Só este voltar pachorrento às rotinas de sempre — ir para o trabalho, levar os putos à escola, ao futebol, ao inglês, adormecer às dez da noite no sofá — é que nos dá a certeza de que o verão acabou, porque se confiássemos apenas nos termómetros jamais diríamos que era outubro profundo, já outono adentro.

Este regresso à vida é vivido por nós, adultos, de forma meio tristonha e até melancólica. Há quem lhe chame depressão pós-férias, mas para os miúdos, muitas vezes, a coisa é diferente. Pelo menos comigo sempre foi. Se havia momentos excitantes na minha vida eram estes, os dos primeiros dias de escola, o setembro, o outubro. Acho que vivi mais as coisas assim porque não tive propriamente aquela infância/adolescência tradicional. Passei anos e anos de escola em escola, de cidade em cidade, a conhecer sítios novos, pessoas diferentes, e cada recomeço era, para mim, uma nova aventura, mas também uma oportunidade de fazer tudo melhor do que no ano anterior.

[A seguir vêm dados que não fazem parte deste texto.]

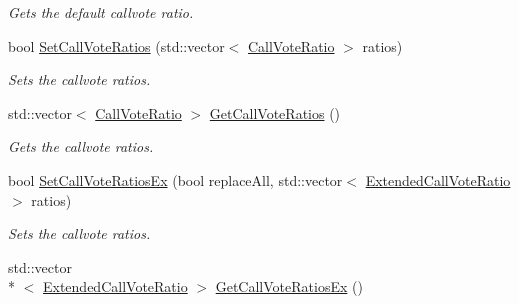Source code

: \begin{DoxyCompactItemize}
\begin{DoxyCompactList}\small\item\em Gets the default callvote ratio. \end{DoxyCompactList}\item 
bool \hyperlink{classMethods_adbc7a7e788ffa66a45809c7e454dabab}{Set\-Call\-Vote\-Ratios} (std\-::vector$<$ \hyperlink{structCallVoteRatio}{Call\-Vote\-Ratio} $>$ ratios)
\begin{DoxyCompactList}\small\item\em Sets the callvote ratios. \end{DoxyCompactList}\item 
\hypertarget{classMethods_a29e8bd0f4e63f4e9e3a5c91fb49c7a2b}{std\-::vector$<$ \hyperlink{structCallVoteRatio}{Call\-Vote\-Ratio} $>$ \hyperlink{classMethods_a29e8bd0f4e63f4e9e3a5c91fb49c7a2b}{Get\-Call\-Vote\-Ratios} ()}\label{classMethods_a29e8bd0f4e63f4e9e3a5c91fb49c7a2b}

\begin{DoxyCompactList}\small\item\em Gets the callvote ratios. \end{DoxyCompactList}\item 
bool \hyperlink{classMethods_a0572ff430bc8be89035033fe17d8486a}{Set\-Call\-Vote\-Ratios\-Ex} (bool replace\-All, std\-::vector$<$ \hyperlink{structExtendedCallVoteRatio}{Extended\-Call\-Vote\-Ratio} $>$ ratios)
\begin{DoxyCompactList}\small\item\em Sets the callvote ratios. \end{DoxyCompactList}\item 
\hypertarget{classMethods_af0d500880106e39f8e6d57751b4f2abe}{std\-::vector\\*
$<$ \hyperlink{structExtendedCallVoteRatio}{Extended\-Call\-Vote\-Ratio} $>$ \hyperlink{classMethods_af0d500880106e39f8e6d57751b4f2abe}{Get\-Call\-Vote\-Ratios\-Ex} ()}\label{classMethods_af0d500880106e39f8e6d57751b4f2abe}


\end{DoxyCompactItemize}
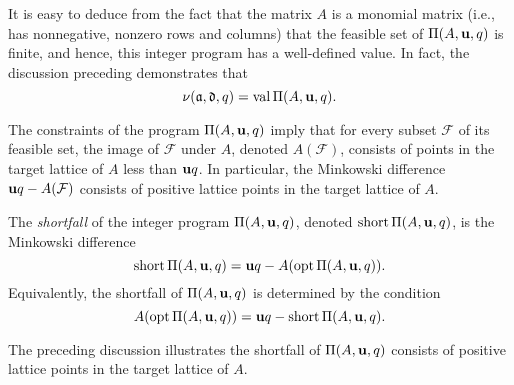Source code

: \documentclass[11pt]{amsart}
\newcommand{\short}{\operatorname{short}}
\begin{document}
It is easy to deduce from the fact that the matrix $A$ is a monomial matrix (i.e., has nonnegative, nonzero rows and columns) that the feasible set of $\Pi(A,\mathbf{u},q)$ is finite, and hence, this integer program has a well-defined value.  In fact, the discussion preceding  demonstrates that 
%
\begin{equation}
\label{nu as program value: eq}
\nu(\mathfrak{a},\mathfrak{d},q) = \operatorname{val} \Pi(A,\mathbf{u},q).
\end{equation}


The constraints of the program $\Pi(A,\mathbf{u},q)$ imply that for every subset $\mathcal{F}$ of its feasible set,  the image of $\mathcal{F}$ under $A$, denoted $A(\mathcal{F})$, consists of points in the target lattice of $A$ less than $\mathbf{u}q$.  In particular, the Minkowski difference $\mathbf{u}q-A(\mathcal{F})$ consists of positive lattice points in the target lattice of $A$.

\begin{definition}[Shortfalls]  The \emph{shortfall} of the integer program $\Pi(A, \mathbf{u}, q)$, denoted $\short \IP(A, \vv{u}, q)$, is the Minkowski difference
%
\[ \short \IP(A, \vv{u}, q) = \vv{u}q - A( \opt \IP(A, \vv{u}, q)).\]  
Equivalently, the shortfall of $\Pi(A, \mathbf{u},q)$ is determined by the condition
\[ A(\opt \IP(A, \vv{u}, q)) = \vv{u}q - \short \IP(A, \vv{u}, q).\]
%

%
The preceding discussion illustrates the shortfall of $\Pi(A, \mathbf{u}, q)$ consists of positive lattice points in the target lattice of $A$.\end{definition}
\end{document}

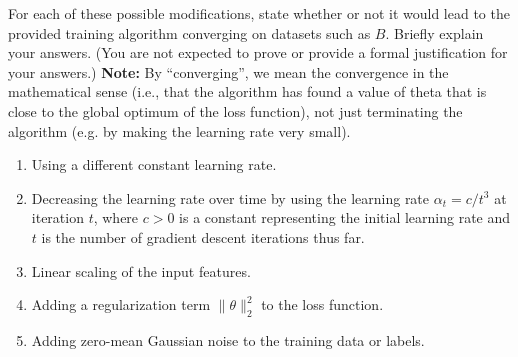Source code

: \item {}
For each of these possible modifications, state whether or not it would lead to
the provided training algorithm converging
on datasets such as $B$. Briefly explain your answers. (You are not expected to prove or provide a formal justification for your answers.)
\textbf{Note:} By ``converging'', we mean the convergence in the mathematical sense (i.e., that the algorithm has found a value of theta that is close to the global optimum of the loss function), not just terminating the algorithm (e.g. by making the learning rate very small).
\begin{enumerate}
  \item Using a different constant learning rate.
  \item Decreasing the learning rate over time by using the learning rate $\alpha_{t}=c/t^{3}$ at iteration $t$, where $c>0$ is a constant representing the initial learning rate and $t$ is the number of gradient descent iterations thus far.
  \item Linear scaling of the input features.
  \item Adding a regularization term $\|\theta\|_2^2$ to the loss function.
  \item Adding zero-mean Gaussian noise to the training data or labels.
\end{enumerate}
 

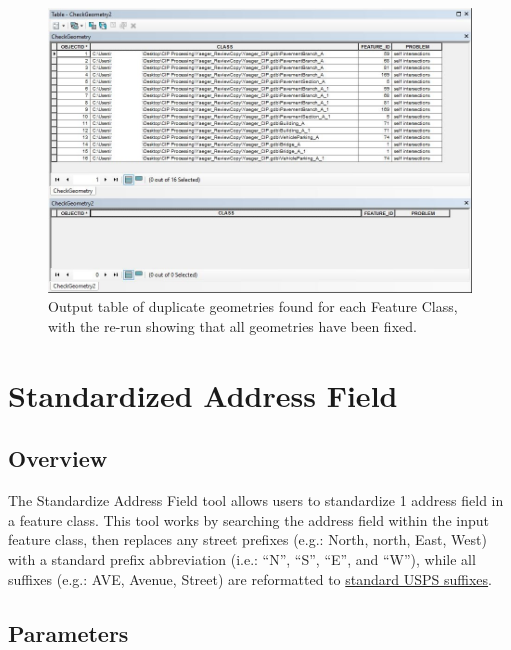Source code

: \documentclass[openany]{book}
\theoremstyle{definition}
\theoremstyle{definition}
\theoremstyle{definition}
\theoremstyle{remark}
\begin{document}
\begin{figure}[H]

{\centering \includegraphics{figures/chkG-after} 

}

\caption{Output table of duplicate geometries found for each Feature Class, with the re-run showing that all geometries have been fixed.}\label{fig:chkGafter}
\end{figure}

\hypertarget{stdAdd1}{\chapter{Standardized Address
Field}\label{stdAdd1}}

\section{Overview}\label{overview-6}

The Standardize Address Field tool allows users to standardize 1 address
field in a feature class. This tool works by searching the address field
within the input feature class, then replaces any street prefixes (e.g.:
North, north, East, West) with a standard prefix abbreviation (i.e.:
``N'', ``S'', ``E'', and ``W''), while all suffixes (e.g.: AVE, Avenue,
Street) are reformatted to
\href{https://github.com/allanbreyes/udacity-data-science/blob/master/p2/data/suffixes.csv}{standard
USPS suffixes}.

\section{Parameters}\label{parameters-6}
\end{document}
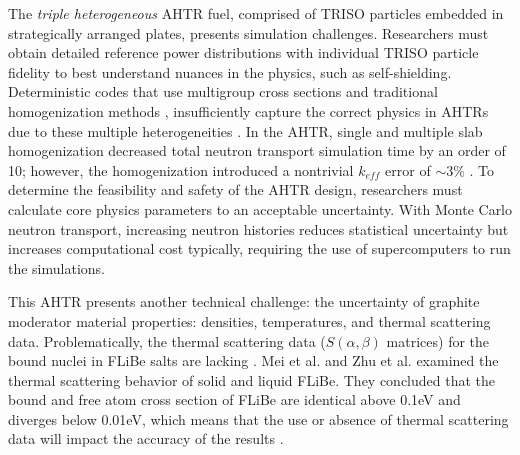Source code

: The \emph{triple heterogeneous} \gls{AHTR} fuel, comprised of \gls{TRISO} 
particles embedded in strategically arranged plates, presents simulation 
challenges. 
Researchers must obtain detailed reference power distributions with individual 
\gls{TRISO} particle fidelity to best understand nuances in the physics, such 
as self-shielding.
Deterministic codes that use multigroup cross sections and traditional 
homogenization methods \cite{ramey_monte_2018}, insufficiently capture the 
correct physics in \glspl{AHTR} due to these multiple heterogeneities
\cite{ramey_monte_2018}. 
In the \gls{AHTR}, single and multiple slab homogenization decreased total 
neutron transport simulation time by an order of 10; however, the homogenization 
introduced a nontrivial $k_{eff}$ error of $\sim$3\% 
\cite{ramey_monte_2018,cisneros_neutronics_2012}.
To determine the feasibility and safety of the \gls{AHTR} design, researchers 
must calculate core physics parameters to an acceptable uncertainty. 
With Monte Carlo neutron transport, increasing neutron histories reduces statistical 
uncertainty but increases computational cost typically, requiring the use of 
supercomputers to run the simulations.

This \gls{AHTR} presents another technical challenge: the uncertainty of 
graphite moderator material properties: densities, temperatures, and thermal 
scattering data.
Problematically, the thermal scattering data ($S(\alpha,\beta)$ matrices) for 
the bound nuclei in \gls{FLiBe} salts are lacking \cite{ramey_monte_2018}. 
Mei et al. \cite{mei_investigation_2013} and Zhu et al. \cite{zhu_thermal_2017} 
examined the thermal scattering behavior of solid and liquid \gls{FLiBe}.
They concluded that the bound and free atom cross section of \gls{FLiBe} are 
identical above 0.1eV and diverges below 0.01eV, which means that the use or 
absence of thermal scattering data will impact the accuracy of the results 
\cite{ramey_monte_2018}. 

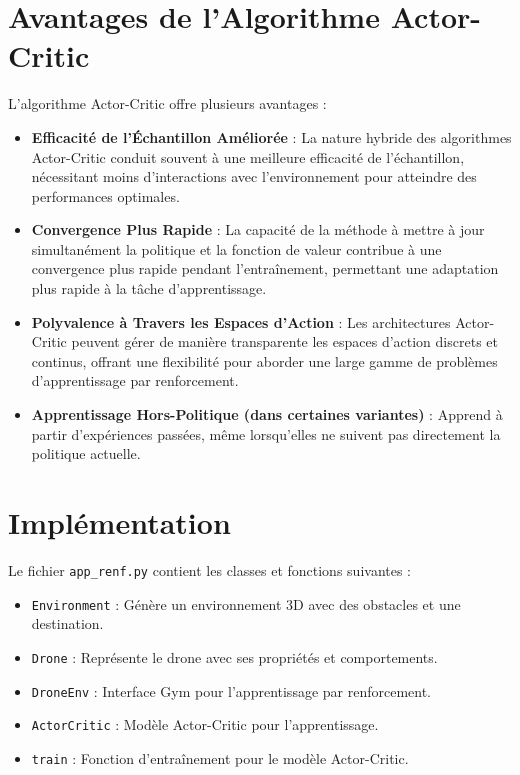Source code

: \documentclass[a4paper, 12pt]{article}
\begin{document}
\section{Avantages de l'Algorithme Actor-Critic}
L'algorithme Actor-Critic offre plusieurs avantages :
\begin{itemize}
    \item \textbf{Efficacité de l'Échantillon Améliorée} : La nature hybride des algorithmes Actor-Critic conduit souvent à une meilleure efficacité de l'échantillon, nécessitant moins d'interactions avec l'environnement pour atteindre des performances optimales.
    \item \textbf{Convergence Plus Rapide} : La capacité de la méthode à mettre à jour simultanément la politique et la fonction de valeur contribue à une convergence plus rapide pendant l'entraînement, permettant une adaptation plus rapide à la tâche d'apprentissage.
    \item \textbf{Polyvalence à Travers les Espaces d'Action} : Les architectures Actor-Critic peuvent gérer de manière transparente les espaces d'action discrets et continus, offrant une flexibilité pour aborder une large gamme de problèmes d'apprentissage par renforcement.
    \item \textbf{Apprentissage Hors-Politique (dans certaines variantes)} : Apprend à partir d'expériences passées, même lorsqu'elles ne suivent pas directement la politique actuelle.
\end{itemize}

\section{Implémentation}
Le fichier \texttt{app\_renf.py} contient les classes et fonctions suivantes :
\begin{itemize}
    \item \texttt{Environment} : Génère un environnement 3D avec des obstacles et une destination.
    \item \texttt{Drone} : Représente le drone avec ses propriétés et comportements.
    \item \texttt{DroneEnv} : Interface Gym pour l'apprentissage par renforcement.
    \item \texttt{ActorCritic} : Modèle Actor-Critic pour l'apprentissage.
    \item \texttt{train} : Fonction d'entraînement pour le modèle Actor-Critic.
\end{itemize}
\end{document}
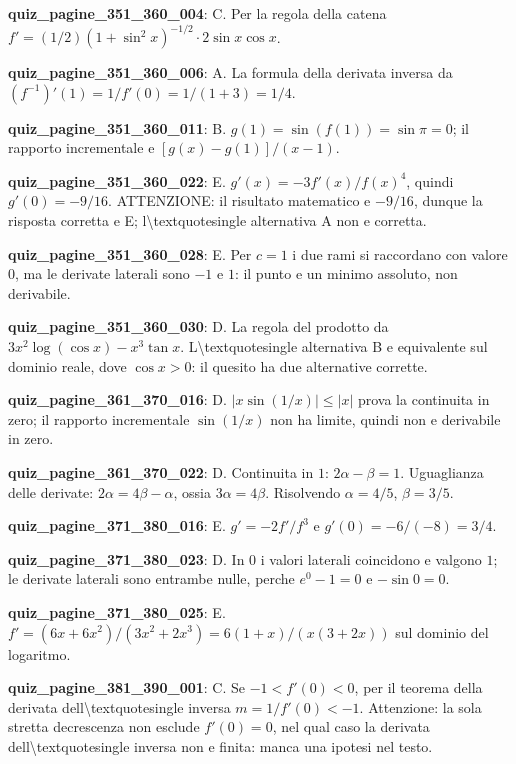 \documentclass[11pt,a4paper]{article}
\newcounter{quiz}
\begin{document}
\noindent\textbf{quiz\_pagine\_351\_360\_004}: C. Per la regola della catena $f\prime=(1/2)(1+\sin^2x)^{-1/2}\cdot2\sin x\cos x$.\par\medskip
\noindent\textbf{quiz\_pagine\_351\_360\_006}: A. La formula della derivata inversa da $(f^{-1})\prime(1)=1/f\prime(0)=1/(1+3)=1/4$.\par\medskip
\noindent\textbf{quiz\_pagine\_351\_360\_011}: B. $g(1)=\sin(f(1))=\sin\pi=0$; il rapporto incrementale e $[g(x)-g(1)]/(x-1)$.\par\medskip
\noindent\textbf{quiz\_pagine\_351\_360\_022}: E. $g\prime(x)=-3f\prime(x)/f(x)^4$, quindi $g\prime(0)=-9/16$. ATTENZIONE: il risultato matematico e $-9/16$, dunque la risposta corretta e E; l\textbackslash{}textquotesingle alternativa A non e corretta.\par\medskip
\noindent\textbf{quiz\_pagine\_351\_360\_028}: E. Per $c=1$ i due rami si raccordano con valore $0$, ma le derivate laterali sono $-1$ e $1$: il punto e un minimo assoluto, non derivabile.\par\medskip
\noindent\textbf{quiz\_pagine\_351\_360\_030}: D. La regola del prodotto da $3x^2\log(\cos x)-x^3\tan x$. L\textbackslash{}textquotesingle alternativa B e equivalente sul dominio reale, dove $\cos x>0$: il quesito ha due alternative corrette.\par\medskip
\noindent\textbf{quiz\_pagine\_361\_370\_016}: D. $|x\sin(1/x)|\leq|x|$ prova la continuita in zero; il rapporto incrementale $\sin(1/x)$ non ha limite, quindi non e derivabile in zero.\par\medskip
\noindent\textbf{quiz\_pagine\_361\_370\_022}: D. Continuita in $1$: $2\alpha-\beta=1$. Uguaglianza delle derivate: $2\alpha=4\beta-\alpha$, ossia $3\alpha=4\beta$. Risolvendo $\alpha=4/5$, $\beta=3/5$.\par\medskip
\noindent\textbf{quiz\_pagine\_371\_380\_016}: E. $g\prime=-2f\prime/f^3$ e $g\prime(0)=-6/(-8)=3/4$.\par\medskip
\noindent\textbf{quiz\_pagine\_371\_380\_023}: D. In $0$ i valori laterali coincidono e valgono $1$; le derivate laterali sono entrambe nulle, perche $e^0-1=0$ e $-\sin0=0$.\par\medskip
\noindent\textbf{quiz\_pagine\_371\_380\_025}: E. $f\prime=(6x+6x^2)/(3x^2+2x^3)=6(1+x)/(x(3+2x))$ sul dominio del logaritmo.\par\medskip
\noindent\textbf{quiz\_pagine\_381\_390\_001}: C. Se $-1<f\prime(0)<0$, per il teorema della derivata dell\textbackslash{}textquotesingle inversa $m=1/f\prime(0)<-1$. Attenzione: la sola stretta decrescenza non esclude $f\prime(0)=0$, nel qual caso la derivata dell\textbackslash{}textquotesingle inversa non e finita: manca una ipotesi nel testo.\par\medskip
\end{document}
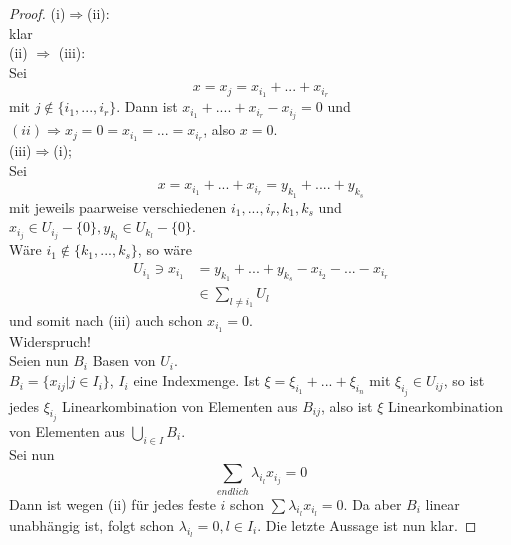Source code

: \documentclass[12pt,a4paper]{article}
\theoremstyle{definition}
\theoremstyle{remark}
\begin{document}
	\begin{proof}
		(i)$ \Rightarrow $(ii): \\
		 klar \\
		(ii) $\Rightarrow$ (iii): \\
		Sei
		\begin{equation}
			x = x_j=x_{i_1}+...+x_{i_r}
		\end{equation}
		mit $j \notin \{ i_1,...,i_r \}$. Dann ist $x_{i_1}+....+x_{i_r}-x_{i_j}=0$ und $(ii) \Rightarrow x_j =0=x_{i_1}=...=x_{i_r}$, also $x=0$. \\
		(iii)$\Rightarrow$(i); \\
		Sei 
		\begin{equation}
			x = x_{i_1}+...+x_{i_r}= y_{k_1}+....+y_{k_s}
		\end{equation}
		mit jeweils paarweise verschiedenen $i_1,...,i_r,k_1,k_s$ und $x_{i_j} \in U_{i_j}-\{ 0\}, y_{k_l} \in U_{k_l}-\{0 \}$. \\
		Wäre $i_1 \notin \{ k_1,...,k_s \}$, so wäre
		\begin{equation}
			\begin{split}
				U_{i_1} \ni x_{i_1} &= y_{k_1}+...+y_{k_s}-x_{i_2}-...-x_{i_r} \\
				& \in \sum_{l \neq i_1} U_l
			\end{split}
		\end{equation}
		und somit nach (iii) auch schon $x_{i_1} =0$. \\
		Widerspruch!\\
		Seien nun $B_i$ Basen von $U_i$. \\
		$B_i = \{ x_{ij} | j \in I_i \}$, $I_i$ eine Indexmenge. Ist $\xi = \xi_{i_1}+...+\xi_{i_n}$ mit $\xi_{i_j} \in U_{ij}$, so ist jedes $\xi_{i_j}$ Linearkombination von Elementen aus $B_{ij}$, also ist $\xi$ Linearkombination von Elementen aus $\bigcup_{i \in I} B_i$. \\
		Sei nun
		\begin{equation}
			\sum\limits_{endlich} \lambda_{i_l}x_{i_j}=0
		\end{equation}
		Dann ist wegen (ii) für jedes feste $i$ schon $\sum \lambda_{i_l}x_{i_l}=0$. Da aber $B_i$ linear unabhängig ist, folgt schon $\lambda_{i_l}=0, l \in I_i$.
		Die letzte Aussage ist nun klar.
	\end{proof}
	
	\newpage	
	
\end{document}
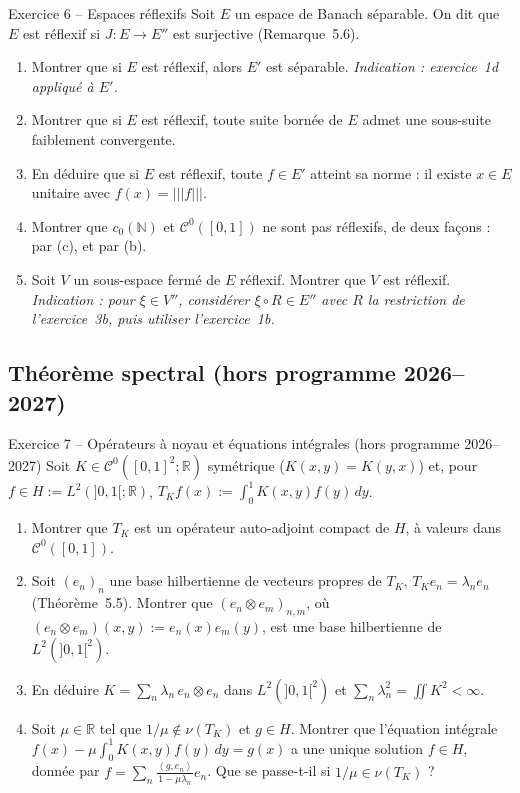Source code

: \documentclass[11pt,a4paper]{article}
\newcommand{\R}{\mathbb{R}}
\newcommand{\N}{\mathbb{N}}
\newcommand{\opnorm}[1]{|\!|\!|#1|\!|\!|}
\newcommand{\ps}[2]{\left\langle #1,#2\right\rangle}
\newcommand{\Cz}{\mathcal{C}^0}
\theoremstyle{definition}
\begin{document}
\begin{exo}{Exercice 6 -- Espaces réflexifs}
Soit $E$ un espace de Banach séparable. On dit que $E$ est réflexif si $J:E\to E''$ est surjective (Remarque~5.6).
\begin{enumerate}[label=(\alph*)]
  \item Montrer que si $E$ est réflexif, alors $E'$ est séparable. \emph{Indication : exercice~1d appliqué à $E'$.}
  \item Montrer que si $E$ est réflexif, toute suite bornée de $E$ admet une sous-suite faiblement convergente.
  \item En déduire que si $E$ est réflexif, toute $f\in E'$ atteint sa norme : il existe $x\in E$ unitaire avec $f(x)=\opnorm f$.
  \item Montrer que $c_0(\N)$ et $\Cz([0,1])$ ne sont pas réflexifs, de deux façons : par (c), et par (b).
  \item Soit $V$ un sous-espace fermé de $E$ réflexif. Montrer que $V$ est réflexif. \emph{Indication : pour $\xi\in V''$, considérer $\xi\circ R\in E''$ avec $R$ la restriction de l'exercice~3b, puis utiliser l'exercice~1b.}
\end{enumerate}
\end{exo}

\subsection*{Théorème spectral (hors programme 2026--2027)}

\begin{exo}{Exercice 7 -- Opérateurs à noyau et équations intégrales (hors programme 2026--2027)}
Soit $K\in\Cz([0,1]^2;\R)$ symétrique ($K(x,y)=K(y,x)$) et, pour $f\in H:=L^2(]0,1[;\R)$, $T_Kf(x):=\int_0^1K(x,y)f(y)\,dy$.
\begin{enumerate}[label=(\alph*)]
  \item Montrer que $T_K$ est un opérateur auto-adjoint compact de $H$, à valeurs dans $\Cz([0,1])$.
  \item Soit $(e_n)_n$ une base hilbertienne de vecteurs propres de $T_K$, $T_Ke_n=\lambda_ne_n$ (Théorème~5.5). Montrer que $(e_n\otimes e_m)_{n,m}$, où $(e_n\otimes e_m)(x,y):=e_n(x)e_m(y)$, est une base hilbertienne de $L^2(]0,1[^2)$.
  \item En déduire $K=\sum_n\lambda_n\,e_n\otimes e_n$ dans $L^2(]0,1[^2)$ et $\sum_n\lambda_n^2=\iint K^2<\infty$.
  \item Soit $\mu\in\R$ tel que $1/\mu\notin\nu(T_K)$ et $g\in H$. Montrer que l'équation intégrale $f(x)-\mu\int_0^1K(x,y)f(y)\,dy=g(x)$ a une unique solution $f\in H$, donnée par $f=\sum_n\frac{\ps g{e_n}}{1-\mu\lambda_n}e_n$. Que se passe-t-il si $1/\mu\in\nu(T_K)$ ?
\end{enumerate}
\end{exo}
\end{document}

Durante o preparatório e o secundário, nunca fui aquele aluno brilhante com 5 a tudo. Era um aluno ali entre o satisfaz bastante e o bom, com boas notas a Português, História, Inglês, Francês, Geografia, Estudo do Meio, mas depois era só mediano às matemáticas, biologias, físicas, químicas e essas coisas. Muito bom só mesmo a Educação Física, fraquinho a Desenho e mauzinho só a Música ou Têxteis (quem é que se lembrou de que Têxteis poderia ser uma boa disciplina para pôr no currículo dos putos? Ia tendo uma negativa à conta desta brincadeira — a minha sorte foi que a nota de Têxteis fazia média com a de Práticas Administrativas (onde se aprendia a datilografar, verdade).

O fim do verão era, por isso, um tempo de recomeços, de voltar a ter uma folha em branco à frente. Eram cadernos limpos e sem pontas dobradas, era a possibilidade de apanhar a matéria de Matemática desde o início, era poder voltar a ser um aluno aplicado, era um voltar ao zero, que foi uma coisa que sempre me atraiu. E é também esse espírito que gosto de passar aos meus filhos. Não gosto nada daquela coisa de dramatizar o fim de férias, de fazer com que os miúdos sintam que a boa vida acabou, acho isso um disparate. Voltar às rotinas do dia é voltar aos amigos, voltar a aprender coisas na escola, conhecer pessoas novas, e tudo isso é bom.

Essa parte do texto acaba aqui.